CANADIAN NATIONAL RAILWAY COMPANY

and

CANADIAN BROTHERHOOD OF RAILWAY, TRANSPORT AND GENERAL WORKERS

DISPUTE:

The Brotherhood claims that the provisions of a Letter of Understanding were violated.

JOINT STATEMENT OF ISSUE:

A letter of Understanding dated April 19, 1967 between the Company and the Brotherhood indicated the level of work to be performed by various classifications at the Toronto Express Terminal and included coding of carts as a level of work to be performed by Warehousemen Grade 2. The Brotherhood has protested that the Company in requiring Motormen to code cart has violated this Letter of Understanding.
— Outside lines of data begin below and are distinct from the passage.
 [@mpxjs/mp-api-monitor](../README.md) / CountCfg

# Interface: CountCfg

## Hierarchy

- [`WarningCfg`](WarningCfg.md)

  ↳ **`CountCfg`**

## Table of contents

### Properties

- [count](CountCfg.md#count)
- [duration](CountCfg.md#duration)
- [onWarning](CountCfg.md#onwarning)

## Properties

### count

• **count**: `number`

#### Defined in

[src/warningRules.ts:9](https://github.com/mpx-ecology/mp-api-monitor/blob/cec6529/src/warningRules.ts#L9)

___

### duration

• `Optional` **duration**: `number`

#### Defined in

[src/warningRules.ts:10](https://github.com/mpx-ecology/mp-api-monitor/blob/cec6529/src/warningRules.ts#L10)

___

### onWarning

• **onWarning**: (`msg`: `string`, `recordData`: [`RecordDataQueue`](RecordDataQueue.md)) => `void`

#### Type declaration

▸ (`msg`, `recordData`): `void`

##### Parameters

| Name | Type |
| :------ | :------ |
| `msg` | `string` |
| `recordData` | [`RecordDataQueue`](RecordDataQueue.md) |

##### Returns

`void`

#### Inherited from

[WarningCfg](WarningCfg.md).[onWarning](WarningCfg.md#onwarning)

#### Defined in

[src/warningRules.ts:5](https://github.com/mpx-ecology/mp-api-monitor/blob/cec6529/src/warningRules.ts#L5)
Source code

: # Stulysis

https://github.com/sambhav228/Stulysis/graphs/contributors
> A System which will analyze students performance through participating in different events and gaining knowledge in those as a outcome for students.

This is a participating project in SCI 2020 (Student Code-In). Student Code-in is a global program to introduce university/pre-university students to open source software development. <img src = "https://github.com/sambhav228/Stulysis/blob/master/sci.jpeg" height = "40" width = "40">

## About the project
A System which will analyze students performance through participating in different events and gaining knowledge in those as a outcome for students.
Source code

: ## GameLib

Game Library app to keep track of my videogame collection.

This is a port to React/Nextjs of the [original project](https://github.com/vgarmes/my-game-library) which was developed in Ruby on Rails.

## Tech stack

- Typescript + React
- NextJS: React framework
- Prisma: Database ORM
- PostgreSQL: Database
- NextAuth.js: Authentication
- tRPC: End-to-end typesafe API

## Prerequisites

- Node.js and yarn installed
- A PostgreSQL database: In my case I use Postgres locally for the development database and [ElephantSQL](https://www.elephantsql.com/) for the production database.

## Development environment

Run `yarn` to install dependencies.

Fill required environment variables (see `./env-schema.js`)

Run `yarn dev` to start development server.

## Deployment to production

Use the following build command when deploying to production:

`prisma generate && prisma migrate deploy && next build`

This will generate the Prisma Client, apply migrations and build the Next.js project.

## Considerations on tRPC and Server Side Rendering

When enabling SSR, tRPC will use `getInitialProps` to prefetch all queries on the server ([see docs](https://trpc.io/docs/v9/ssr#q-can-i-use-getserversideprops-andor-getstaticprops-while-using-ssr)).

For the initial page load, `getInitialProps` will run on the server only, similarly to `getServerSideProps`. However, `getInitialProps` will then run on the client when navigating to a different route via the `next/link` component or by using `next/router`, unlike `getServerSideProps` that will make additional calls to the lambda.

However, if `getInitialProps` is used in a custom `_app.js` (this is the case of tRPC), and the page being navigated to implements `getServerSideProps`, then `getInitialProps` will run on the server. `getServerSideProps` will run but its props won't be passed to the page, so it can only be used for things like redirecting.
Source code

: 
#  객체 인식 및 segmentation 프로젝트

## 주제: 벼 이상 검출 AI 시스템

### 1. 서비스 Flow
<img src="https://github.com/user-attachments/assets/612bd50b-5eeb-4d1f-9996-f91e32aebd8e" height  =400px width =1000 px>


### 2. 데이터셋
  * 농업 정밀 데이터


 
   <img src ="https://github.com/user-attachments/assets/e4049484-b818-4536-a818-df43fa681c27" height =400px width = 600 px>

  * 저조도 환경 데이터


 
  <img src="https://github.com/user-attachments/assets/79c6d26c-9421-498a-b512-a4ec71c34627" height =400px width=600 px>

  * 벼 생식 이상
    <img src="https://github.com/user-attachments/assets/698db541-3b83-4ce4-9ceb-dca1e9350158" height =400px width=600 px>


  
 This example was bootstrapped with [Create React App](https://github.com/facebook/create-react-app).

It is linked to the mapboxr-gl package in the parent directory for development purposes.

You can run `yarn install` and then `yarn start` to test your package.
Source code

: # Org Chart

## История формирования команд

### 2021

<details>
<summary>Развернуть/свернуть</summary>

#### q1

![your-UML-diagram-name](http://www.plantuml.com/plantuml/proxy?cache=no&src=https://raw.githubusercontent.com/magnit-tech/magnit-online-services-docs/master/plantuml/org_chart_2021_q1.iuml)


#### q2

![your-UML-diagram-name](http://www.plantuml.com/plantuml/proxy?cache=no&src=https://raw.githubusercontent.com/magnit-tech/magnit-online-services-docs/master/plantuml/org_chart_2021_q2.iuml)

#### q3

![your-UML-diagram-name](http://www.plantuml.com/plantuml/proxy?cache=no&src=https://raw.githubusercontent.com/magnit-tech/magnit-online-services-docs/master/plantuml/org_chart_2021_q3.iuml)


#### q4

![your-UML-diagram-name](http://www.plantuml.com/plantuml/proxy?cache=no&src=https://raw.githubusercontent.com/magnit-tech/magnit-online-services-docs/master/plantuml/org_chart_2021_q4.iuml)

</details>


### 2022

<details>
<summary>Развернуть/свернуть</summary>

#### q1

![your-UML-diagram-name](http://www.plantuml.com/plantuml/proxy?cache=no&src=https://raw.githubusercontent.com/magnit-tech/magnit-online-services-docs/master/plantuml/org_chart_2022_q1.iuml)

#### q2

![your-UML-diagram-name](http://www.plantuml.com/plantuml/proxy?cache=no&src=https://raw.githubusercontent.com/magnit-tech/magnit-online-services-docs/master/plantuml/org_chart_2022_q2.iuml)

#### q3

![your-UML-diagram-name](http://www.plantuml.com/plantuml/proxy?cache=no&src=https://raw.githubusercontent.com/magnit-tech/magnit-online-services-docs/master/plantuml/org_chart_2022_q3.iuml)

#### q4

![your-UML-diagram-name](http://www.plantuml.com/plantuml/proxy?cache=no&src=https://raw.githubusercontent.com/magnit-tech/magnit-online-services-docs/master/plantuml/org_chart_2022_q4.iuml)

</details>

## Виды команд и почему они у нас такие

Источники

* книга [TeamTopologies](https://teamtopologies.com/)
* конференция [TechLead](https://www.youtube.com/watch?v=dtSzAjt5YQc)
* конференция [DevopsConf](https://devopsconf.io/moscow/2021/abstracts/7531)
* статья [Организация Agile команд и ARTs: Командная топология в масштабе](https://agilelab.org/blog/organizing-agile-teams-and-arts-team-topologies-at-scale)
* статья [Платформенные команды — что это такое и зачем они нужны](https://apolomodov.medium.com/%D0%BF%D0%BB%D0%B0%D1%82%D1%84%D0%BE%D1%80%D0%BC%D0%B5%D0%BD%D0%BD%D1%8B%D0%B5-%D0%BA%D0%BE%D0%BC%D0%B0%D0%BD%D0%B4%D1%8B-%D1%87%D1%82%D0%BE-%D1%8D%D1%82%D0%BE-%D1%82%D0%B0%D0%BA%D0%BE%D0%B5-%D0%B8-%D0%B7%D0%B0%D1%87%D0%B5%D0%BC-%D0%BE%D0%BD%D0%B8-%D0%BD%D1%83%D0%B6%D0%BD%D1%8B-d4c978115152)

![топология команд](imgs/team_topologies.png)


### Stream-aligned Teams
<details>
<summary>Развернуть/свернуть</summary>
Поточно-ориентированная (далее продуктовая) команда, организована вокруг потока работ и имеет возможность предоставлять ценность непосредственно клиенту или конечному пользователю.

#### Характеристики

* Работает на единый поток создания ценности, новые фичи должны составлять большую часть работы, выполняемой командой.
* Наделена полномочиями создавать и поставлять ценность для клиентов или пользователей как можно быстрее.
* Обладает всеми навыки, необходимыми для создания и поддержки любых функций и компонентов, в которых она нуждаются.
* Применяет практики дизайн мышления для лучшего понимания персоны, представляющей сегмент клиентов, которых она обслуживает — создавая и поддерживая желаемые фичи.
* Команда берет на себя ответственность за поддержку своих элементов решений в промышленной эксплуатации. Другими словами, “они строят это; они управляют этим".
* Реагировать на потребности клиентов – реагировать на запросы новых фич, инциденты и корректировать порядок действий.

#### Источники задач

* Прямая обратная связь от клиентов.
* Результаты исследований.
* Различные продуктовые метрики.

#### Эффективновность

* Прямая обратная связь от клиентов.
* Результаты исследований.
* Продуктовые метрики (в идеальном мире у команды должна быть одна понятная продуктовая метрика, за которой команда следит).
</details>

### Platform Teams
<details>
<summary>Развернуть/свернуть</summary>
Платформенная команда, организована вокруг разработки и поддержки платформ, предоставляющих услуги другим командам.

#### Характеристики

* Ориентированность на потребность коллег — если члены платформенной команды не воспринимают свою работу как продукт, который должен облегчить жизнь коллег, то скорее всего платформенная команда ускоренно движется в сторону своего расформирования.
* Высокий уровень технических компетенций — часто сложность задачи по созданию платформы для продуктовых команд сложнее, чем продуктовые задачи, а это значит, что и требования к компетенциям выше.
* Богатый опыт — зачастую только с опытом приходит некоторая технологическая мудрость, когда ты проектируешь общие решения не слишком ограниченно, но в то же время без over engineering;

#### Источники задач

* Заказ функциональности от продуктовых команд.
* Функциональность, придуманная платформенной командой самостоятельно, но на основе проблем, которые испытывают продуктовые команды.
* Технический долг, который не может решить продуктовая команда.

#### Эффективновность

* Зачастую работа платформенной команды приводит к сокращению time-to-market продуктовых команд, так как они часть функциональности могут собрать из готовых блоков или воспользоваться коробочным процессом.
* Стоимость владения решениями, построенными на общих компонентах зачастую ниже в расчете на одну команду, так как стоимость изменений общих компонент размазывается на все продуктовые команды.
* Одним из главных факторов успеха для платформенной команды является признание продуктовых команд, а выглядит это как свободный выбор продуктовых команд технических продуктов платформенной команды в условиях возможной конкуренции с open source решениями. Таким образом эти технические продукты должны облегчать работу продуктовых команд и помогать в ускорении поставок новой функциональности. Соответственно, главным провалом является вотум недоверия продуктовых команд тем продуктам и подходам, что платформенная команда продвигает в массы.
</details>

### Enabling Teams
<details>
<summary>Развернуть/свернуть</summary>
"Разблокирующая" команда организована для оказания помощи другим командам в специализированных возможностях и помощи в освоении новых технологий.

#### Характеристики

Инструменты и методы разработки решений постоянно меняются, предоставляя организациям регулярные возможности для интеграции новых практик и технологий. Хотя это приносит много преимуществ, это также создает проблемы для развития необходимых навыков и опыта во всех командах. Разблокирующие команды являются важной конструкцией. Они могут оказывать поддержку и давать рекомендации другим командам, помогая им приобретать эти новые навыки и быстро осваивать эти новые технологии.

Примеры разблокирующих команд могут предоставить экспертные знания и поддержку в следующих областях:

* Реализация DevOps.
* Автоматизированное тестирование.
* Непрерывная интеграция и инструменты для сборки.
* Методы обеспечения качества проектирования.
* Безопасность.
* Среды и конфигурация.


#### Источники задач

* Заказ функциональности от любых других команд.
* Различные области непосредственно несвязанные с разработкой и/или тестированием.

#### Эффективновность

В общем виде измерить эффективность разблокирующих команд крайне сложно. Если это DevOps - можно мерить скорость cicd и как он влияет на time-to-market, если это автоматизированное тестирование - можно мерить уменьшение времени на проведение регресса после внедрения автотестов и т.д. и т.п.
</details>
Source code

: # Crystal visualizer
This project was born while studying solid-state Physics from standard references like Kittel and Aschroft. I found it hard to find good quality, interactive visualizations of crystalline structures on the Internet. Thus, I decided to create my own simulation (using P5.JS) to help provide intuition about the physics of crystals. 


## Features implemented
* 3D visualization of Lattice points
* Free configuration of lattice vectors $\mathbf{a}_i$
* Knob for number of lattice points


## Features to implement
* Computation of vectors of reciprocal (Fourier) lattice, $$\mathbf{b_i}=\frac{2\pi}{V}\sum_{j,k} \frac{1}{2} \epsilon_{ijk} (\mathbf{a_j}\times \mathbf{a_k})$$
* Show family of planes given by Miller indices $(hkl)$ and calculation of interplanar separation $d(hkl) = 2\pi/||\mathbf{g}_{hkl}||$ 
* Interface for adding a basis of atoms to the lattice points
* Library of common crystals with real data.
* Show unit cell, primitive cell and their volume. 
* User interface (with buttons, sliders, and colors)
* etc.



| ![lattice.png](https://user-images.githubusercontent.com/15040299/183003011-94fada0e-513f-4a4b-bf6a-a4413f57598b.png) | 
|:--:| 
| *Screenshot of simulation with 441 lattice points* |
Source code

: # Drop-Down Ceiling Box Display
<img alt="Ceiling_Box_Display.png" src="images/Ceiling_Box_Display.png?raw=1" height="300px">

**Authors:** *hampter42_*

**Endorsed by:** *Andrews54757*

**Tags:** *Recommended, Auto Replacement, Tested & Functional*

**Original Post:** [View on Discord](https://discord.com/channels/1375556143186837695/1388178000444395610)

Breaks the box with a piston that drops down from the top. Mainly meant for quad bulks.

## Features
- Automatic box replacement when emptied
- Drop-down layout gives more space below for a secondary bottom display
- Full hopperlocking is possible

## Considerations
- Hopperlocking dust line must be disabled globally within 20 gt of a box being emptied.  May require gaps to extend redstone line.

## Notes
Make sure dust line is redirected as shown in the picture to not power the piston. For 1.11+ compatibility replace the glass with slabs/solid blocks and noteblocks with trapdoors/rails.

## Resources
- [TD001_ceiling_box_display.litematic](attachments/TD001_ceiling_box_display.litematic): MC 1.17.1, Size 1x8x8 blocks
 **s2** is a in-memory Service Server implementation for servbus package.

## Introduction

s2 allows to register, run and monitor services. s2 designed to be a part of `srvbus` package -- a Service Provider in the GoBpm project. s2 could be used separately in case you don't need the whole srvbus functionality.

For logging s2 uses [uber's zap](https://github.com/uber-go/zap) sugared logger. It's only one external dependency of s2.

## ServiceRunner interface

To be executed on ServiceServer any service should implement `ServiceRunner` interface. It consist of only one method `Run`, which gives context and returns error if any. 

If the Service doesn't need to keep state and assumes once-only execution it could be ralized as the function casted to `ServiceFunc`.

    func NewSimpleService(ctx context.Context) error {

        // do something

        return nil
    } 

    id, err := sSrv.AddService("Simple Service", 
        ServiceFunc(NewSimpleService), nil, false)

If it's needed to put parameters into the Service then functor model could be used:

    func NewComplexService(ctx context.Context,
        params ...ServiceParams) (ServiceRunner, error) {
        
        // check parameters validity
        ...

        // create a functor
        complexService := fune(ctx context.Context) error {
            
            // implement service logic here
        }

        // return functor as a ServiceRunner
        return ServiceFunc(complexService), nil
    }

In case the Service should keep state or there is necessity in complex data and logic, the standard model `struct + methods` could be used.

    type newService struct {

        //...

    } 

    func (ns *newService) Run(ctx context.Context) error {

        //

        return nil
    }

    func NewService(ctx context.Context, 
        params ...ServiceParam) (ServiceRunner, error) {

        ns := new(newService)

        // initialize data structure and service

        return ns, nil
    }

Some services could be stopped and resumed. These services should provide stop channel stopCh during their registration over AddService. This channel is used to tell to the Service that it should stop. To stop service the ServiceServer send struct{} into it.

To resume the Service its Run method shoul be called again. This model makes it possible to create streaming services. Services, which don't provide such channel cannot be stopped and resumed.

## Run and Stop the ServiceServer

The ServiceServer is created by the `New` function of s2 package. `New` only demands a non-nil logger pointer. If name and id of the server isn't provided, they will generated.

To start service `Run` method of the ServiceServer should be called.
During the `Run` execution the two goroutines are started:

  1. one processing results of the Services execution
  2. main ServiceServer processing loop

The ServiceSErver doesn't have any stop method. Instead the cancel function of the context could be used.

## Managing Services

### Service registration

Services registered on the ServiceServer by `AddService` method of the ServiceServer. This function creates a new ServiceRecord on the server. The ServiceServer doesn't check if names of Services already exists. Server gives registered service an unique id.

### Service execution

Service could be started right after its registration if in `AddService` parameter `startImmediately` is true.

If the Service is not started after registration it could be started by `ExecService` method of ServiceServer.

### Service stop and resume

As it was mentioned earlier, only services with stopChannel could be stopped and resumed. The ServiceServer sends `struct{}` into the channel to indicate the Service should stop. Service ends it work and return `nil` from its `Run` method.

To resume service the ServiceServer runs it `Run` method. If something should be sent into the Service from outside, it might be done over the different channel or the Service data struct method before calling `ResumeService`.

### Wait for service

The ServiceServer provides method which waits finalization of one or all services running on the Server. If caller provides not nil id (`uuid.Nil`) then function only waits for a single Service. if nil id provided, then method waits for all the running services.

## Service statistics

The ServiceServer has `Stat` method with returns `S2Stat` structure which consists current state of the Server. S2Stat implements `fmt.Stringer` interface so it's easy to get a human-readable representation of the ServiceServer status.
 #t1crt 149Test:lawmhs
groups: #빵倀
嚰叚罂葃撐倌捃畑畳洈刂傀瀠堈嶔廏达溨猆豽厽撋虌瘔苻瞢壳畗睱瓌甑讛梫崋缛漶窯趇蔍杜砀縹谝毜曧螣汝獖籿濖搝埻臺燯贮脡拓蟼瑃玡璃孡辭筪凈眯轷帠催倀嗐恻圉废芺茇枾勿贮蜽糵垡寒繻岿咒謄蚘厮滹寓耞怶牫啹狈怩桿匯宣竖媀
FOR THE EMPLOYEES: FOR THE COMPANY:

(SGD.) J. A. PELLETIER (SGD.) K. L. CRUMP

NATIONAL Vice-President ASSISTANT Vice-President, LABOUR RELATIONS

There appeared on behalf of the Company:

D. O. McGrath – System Labour Relations Officer, Montreal

P. A. McDiarmid – System Labour Relations Officer, Montreal

L. V. Collard – System Labour Relations Officer, Montreal

G. B. McKeown – General Supervisor Operations, Toronto

And on behalf of the Brotherhood:

J. D. Hunter – Regional Vice-President, Toronto

T. Stol – Local Chairman, Toronto

 

AWARD OF THE ARBITRATOR

In 1967 the LCL Freight and Express services operated by the company at Toronto were integrated. After negotiations between the parties, a Memorandum of Agreement was entered into, establishing certain classification and rates of pay, including those of Warehousemen and Motormen. A letter of understanding supplemental to that agreement contained in an appendix a statement showing the duties attached to the various shed classifications. The duties shown, it was said, were not meant to represent exhaustive description but rather to indicate the level of work to be performed.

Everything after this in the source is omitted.